AVAILABLE DATA:
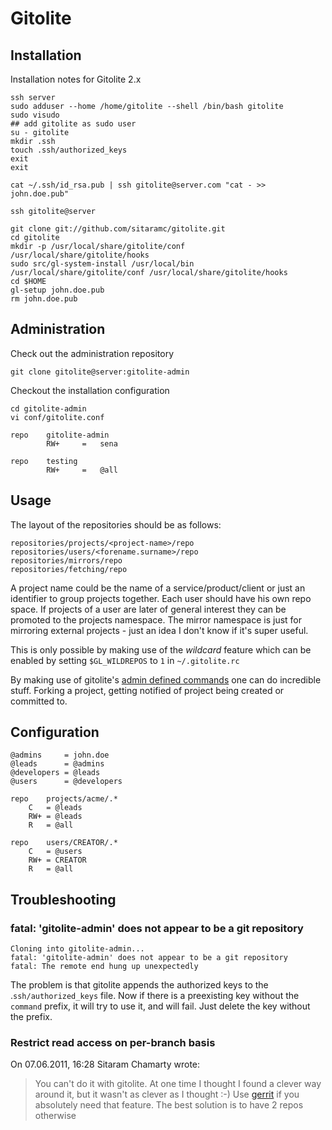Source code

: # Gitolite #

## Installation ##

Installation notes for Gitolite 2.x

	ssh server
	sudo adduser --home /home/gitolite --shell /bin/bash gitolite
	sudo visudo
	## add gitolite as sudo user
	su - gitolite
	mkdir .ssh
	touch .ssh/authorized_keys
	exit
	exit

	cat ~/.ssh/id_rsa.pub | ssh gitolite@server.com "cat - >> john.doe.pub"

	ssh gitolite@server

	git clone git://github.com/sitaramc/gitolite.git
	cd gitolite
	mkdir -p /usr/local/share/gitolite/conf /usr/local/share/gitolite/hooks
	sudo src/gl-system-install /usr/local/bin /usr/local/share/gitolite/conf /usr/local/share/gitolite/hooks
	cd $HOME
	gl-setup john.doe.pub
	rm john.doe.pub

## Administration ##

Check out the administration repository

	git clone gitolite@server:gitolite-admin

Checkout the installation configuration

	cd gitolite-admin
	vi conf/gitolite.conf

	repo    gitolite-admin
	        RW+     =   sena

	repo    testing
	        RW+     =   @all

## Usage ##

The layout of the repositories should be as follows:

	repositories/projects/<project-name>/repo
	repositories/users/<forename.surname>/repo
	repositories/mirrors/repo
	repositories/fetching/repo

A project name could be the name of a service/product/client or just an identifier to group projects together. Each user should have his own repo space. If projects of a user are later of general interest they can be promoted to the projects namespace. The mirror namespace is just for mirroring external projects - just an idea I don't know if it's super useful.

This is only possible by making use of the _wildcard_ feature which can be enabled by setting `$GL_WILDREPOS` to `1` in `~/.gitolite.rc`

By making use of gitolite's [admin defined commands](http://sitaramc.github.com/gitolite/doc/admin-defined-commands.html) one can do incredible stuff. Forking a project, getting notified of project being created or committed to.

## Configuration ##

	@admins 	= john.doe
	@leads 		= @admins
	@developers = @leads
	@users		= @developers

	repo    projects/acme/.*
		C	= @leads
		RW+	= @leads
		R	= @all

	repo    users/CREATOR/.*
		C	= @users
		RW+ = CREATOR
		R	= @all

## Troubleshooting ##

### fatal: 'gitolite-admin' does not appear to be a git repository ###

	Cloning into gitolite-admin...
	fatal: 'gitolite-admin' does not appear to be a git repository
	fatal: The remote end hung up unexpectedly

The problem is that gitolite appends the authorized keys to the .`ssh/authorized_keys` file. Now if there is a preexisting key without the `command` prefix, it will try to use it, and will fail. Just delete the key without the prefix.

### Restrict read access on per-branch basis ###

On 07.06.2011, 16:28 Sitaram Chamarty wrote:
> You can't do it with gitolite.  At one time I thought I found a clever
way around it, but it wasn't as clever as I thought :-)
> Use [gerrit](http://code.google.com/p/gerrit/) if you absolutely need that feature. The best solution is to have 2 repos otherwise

EXERCISE: What you give back should be exactly the lines from the top of the data above down to and including the line with "fatal: The remote end hung up unexpectedly", minus any pictures.

ANSWER SECTION:
Source code

: # Gitolite #

## Installation ##

Installation notes for Gitolite 2.x

	ssh server
	sudo adduser --home /home/gitolite --shell /bin/bash gitolite
	sudo visudo
	## add gitolite as sudo user
	su - gitolite
	mkdir .ssh
	touch .ssh/authorized_keys
	exit
	exit

	cat ~/.ssh/id_rsa.pub | ssh gitolite@server.com "cat - >> john.doe.pub"

	ssh gitolite@server

	git clone git://github.com/sitaramc/gitolite.git
	cd gitolite
	mkdir -p /usr/local/share/gitolite/conf /usr/local/share/gitolite/hooks
	sudo src/gl-system-install /usr/local/bin /usr/local/share/gitolite/conf /usr/local/share/gitolite/hooks
	cd $HOME
	gl-setup john.doe.pub
	rm john.doe.pub

## Administration ##

Check out the administration repository

	git clone gitolite@server:gitolite-admin

Checkout the installation configuration

	cd gitolite-admin
	vi conf/gitolite.conf

	repo    gitolite-admin
	        RW+     =   sena

	repo    testing
	        RW+     =   @all

## Usage ##

The layout of the repositories should be as follows:

	repositories/projects/<project-name>/repo
	repositories/users/<forename.surname>/repo
	repositories/mirrors/repo
	repositories/fetching/repo

A project name could be the name of a service/product/client or just an identifier to group projects together. Each user should have his own repo space. If projects of a user are later of general interest they can be promoted to the projects namespace. The mirror namespace is just for mirroring external projects - just an idea I don't know if it's super useful.

This is only possible by making use of the _wildcard_ feature which can be enabled by setting `$GL_WILDREPOS` to `1` in `~/.gitolite.rc`

By making use of gitolite's [admin defined commands](http://sitaramc.github.com/gitolite/doc/admin-defined-commands.html) one can do incredible stuff. Forking a project, getting notified of project being created or committed to.

## Configuration ##

	@admins 	= john.doe
	@leads 		= @admins
	@developers = @leads
	@users		= @developers

	repo    projects/acme/.*
		C	= @leads
		RW+	= @leads
		R	= @all

	repo    users/CREATOR/.*
		C	= @users
		RW+ = CREATOR
		R	= @all

## Troubleshooting ##

### fatal: 'gitolite-admin' does not appear to be a git repository ###

	Cloning into gitolite-admin...
	fatal: 'gitolite-admin' does not appear to be a git repository
	fatal: The remote end hung up unexpectedly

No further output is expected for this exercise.